Task directions ▸ After finding the line containing "-It calls the" below, please output that line and each following one through the line containing "-This is a deep", exactly as written.

Given data ▸
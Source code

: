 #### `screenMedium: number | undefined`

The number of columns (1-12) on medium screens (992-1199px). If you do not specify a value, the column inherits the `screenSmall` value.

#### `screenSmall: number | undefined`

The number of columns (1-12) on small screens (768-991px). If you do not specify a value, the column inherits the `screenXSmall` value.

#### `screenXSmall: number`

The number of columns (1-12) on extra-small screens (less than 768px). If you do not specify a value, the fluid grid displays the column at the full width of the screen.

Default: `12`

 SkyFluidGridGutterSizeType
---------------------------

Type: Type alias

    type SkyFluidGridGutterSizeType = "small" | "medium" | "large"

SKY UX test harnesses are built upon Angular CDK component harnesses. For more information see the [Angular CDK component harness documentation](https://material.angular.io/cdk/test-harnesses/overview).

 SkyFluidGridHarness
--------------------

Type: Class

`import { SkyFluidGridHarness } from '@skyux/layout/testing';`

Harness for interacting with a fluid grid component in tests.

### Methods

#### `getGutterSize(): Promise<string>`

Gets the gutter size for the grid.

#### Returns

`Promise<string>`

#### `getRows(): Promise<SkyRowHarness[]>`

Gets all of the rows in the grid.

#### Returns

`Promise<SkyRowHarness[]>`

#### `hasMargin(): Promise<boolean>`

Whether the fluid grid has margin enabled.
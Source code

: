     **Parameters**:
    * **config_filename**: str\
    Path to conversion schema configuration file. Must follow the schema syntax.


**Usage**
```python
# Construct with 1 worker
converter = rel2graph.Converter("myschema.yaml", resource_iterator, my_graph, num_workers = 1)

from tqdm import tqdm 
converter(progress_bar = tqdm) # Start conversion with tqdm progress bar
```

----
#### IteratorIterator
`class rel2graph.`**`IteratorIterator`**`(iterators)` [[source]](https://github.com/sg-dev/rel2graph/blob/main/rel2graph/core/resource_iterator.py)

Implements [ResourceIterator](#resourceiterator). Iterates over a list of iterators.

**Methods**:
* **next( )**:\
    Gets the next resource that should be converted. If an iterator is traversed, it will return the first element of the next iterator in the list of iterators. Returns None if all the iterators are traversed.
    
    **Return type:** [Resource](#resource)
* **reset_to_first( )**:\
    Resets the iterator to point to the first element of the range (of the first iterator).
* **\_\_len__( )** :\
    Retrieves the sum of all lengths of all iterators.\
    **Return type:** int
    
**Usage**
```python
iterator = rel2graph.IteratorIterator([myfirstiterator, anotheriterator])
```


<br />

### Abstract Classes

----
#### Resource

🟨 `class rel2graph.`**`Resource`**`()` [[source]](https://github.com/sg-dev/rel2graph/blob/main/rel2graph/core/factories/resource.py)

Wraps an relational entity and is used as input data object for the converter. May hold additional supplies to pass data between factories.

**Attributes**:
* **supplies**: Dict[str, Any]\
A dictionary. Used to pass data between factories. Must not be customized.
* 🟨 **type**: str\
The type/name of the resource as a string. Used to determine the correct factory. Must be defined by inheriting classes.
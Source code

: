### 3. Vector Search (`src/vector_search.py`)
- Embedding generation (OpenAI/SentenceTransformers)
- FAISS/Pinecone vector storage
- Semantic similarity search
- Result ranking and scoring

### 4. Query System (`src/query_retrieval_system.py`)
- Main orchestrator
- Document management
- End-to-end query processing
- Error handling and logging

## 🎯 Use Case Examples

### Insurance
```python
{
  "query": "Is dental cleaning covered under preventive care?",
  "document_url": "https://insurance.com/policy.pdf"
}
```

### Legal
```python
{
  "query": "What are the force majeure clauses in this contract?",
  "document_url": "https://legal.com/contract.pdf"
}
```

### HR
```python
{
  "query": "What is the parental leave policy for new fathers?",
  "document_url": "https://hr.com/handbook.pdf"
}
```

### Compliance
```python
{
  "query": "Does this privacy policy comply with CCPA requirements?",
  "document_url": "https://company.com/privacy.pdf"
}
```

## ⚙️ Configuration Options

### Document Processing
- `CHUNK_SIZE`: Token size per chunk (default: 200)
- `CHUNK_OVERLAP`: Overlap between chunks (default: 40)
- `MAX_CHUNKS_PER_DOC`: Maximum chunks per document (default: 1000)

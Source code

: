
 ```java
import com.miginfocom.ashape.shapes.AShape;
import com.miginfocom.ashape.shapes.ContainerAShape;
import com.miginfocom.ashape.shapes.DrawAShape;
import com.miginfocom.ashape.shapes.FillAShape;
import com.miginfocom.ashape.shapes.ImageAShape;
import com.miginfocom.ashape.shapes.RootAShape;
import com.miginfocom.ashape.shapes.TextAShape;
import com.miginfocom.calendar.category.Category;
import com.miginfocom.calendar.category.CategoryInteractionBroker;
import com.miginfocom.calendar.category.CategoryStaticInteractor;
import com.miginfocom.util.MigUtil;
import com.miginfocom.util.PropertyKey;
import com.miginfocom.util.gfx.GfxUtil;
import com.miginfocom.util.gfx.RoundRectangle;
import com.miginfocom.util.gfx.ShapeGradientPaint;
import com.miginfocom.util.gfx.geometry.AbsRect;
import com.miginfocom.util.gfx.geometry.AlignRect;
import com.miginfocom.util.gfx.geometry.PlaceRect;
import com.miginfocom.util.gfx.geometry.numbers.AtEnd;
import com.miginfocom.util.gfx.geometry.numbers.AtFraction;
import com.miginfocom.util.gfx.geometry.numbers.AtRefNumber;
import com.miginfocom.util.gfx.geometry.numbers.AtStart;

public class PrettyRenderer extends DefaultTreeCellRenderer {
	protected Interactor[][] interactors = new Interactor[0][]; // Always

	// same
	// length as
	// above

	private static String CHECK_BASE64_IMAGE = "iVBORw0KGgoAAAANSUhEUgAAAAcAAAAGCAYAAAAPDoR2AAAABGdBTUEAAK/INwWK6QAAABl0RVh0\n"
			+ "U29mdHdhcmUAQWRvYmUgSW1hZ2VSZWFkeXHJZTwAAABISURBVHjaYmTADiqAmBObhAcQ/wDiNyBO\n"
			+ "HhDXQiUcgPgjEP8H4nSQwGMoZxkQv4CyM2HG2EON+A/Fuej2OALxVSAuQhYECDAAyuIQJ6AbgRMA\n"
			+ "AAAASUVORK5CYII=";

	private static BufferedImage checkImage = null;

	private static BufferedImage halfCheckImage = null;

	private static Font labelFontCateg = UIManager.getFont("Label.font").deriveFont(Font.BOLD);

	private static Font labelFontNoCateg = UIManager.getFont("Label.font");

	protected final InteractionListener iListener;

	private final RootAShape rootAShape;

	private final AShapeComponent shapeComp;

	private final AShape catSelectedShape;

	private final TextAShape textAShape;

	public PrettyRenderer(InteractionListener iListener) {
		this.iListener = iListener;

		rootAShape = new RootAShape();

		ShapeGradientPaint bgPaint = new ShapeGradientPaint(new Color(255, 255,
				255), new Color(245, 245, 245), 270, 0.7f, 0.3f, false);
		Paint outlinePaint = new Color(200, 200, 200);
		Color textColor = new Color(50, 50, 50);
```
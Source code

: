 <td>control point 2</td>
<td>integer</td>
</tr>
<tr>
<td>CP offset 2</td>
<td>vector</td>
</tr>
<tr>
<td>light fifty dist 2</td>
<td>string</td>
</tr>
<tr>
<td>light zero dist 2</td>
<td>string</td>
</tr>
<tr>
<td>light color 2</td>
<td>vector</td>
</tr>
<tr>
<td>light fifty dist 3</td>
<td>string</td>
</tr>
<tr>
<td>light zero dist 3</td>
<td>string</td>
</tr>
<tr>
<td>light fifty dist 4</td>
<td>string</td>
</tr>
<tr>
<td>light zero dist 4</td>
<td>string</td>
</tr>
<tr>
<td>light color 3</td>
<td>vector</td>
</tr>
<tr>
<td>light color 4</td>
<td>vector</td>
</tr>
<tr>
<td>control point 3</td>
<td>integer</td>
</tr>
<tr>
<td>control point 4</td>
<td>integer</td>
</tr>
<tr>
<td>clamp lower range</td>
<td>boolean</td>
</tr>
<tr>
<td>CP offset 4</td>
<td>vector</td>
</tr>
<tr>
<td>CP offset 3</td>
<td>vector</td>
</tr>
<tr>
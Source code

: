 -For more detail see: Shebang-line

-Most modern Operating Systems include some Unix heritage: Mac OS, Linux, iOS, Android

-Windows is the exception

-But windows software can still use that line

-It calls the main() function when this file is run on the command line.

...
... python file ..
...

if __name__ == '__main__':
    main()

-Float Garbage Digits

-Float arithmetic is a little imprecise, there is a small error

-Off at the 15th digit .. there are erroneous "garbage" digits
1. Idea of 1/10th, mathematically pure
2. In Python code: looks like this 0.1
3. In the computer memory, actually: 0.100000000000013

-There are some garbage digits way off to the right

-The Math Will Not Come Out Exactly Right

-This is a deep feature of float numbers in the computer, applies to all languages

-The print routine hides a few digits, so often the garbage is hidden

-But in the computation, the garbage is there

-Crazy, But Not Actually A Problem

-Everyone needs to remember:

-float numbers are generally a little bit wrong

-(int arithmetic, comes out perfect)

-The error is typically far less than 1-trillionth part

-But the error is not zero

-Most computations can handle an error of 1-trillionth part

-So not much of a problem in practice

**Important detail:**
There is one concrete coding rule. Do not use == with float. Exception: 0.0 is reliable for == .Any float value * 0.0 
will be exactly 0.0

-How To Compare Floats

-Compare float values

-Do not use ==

Exercise answer ▸
-It calls the main() function when this file is run on the command line.

...
... python file ..
...

if __name__ == '__main__':
    main()

-Float Garbage Digits

-Float arithmetic is a little imprecise, there is a small error

-Off at the 15th digit .. there are erroneous "garbage" digits
1. Idea of 1/10th, mathematically pure
2. In Python code: looks like this 0.1
3. In the computer memory, actually: 0.100000000000013

-There are some garbage digits way off to the right

-The Math Will Not Come Out Exactly Right

-This is a deep feature of float numbers in the computer, applies to all languages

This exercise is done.